_Required work_. Extract all lines in the data that contain the word "interfaces".

Plain-text document sources
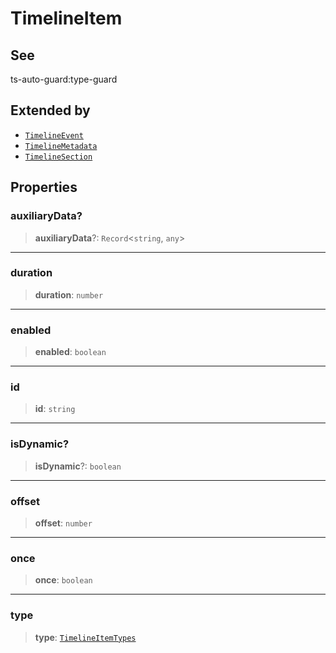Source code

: # TimelineItem

## See

ts-auto-guard:type-guard

## Extended by

- [`TimelineEvent`](reference/interfaces/TimelineEvent.md)
- [`TimelineMetadata`](reference/interfaces/TimelineMetadata.md)
- [`TimelineSection`](reference/interfaces/TimelineSection.md)

## Properties

### auxiliaryData?

> **auxiliaryData**?: `Record`<`string`, `any`>

***

### duration

> **duration**: `number`

***

### enabled

> **enabled**: `boolean`

***

### id

> **id**: `string`

***

### isDynamic?

> **isDynamic**?: `boolean`

***

### offset

> **offset**: `number`

***

### once

> **once**: `boolean`

***

### type

> **type**: [`TimelineItemTypes`](reference/enumerations/TimelineItemTypes.md)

_Your solution_.
- [`TimelineEvent`](reference/interfaces/TimelineEvent.md)
- [`TimelineMetadata`](reference/interfaces/TimelineMetadata.md)
- [`TimelineSection`](reference/interfaces/TimelineSection.md)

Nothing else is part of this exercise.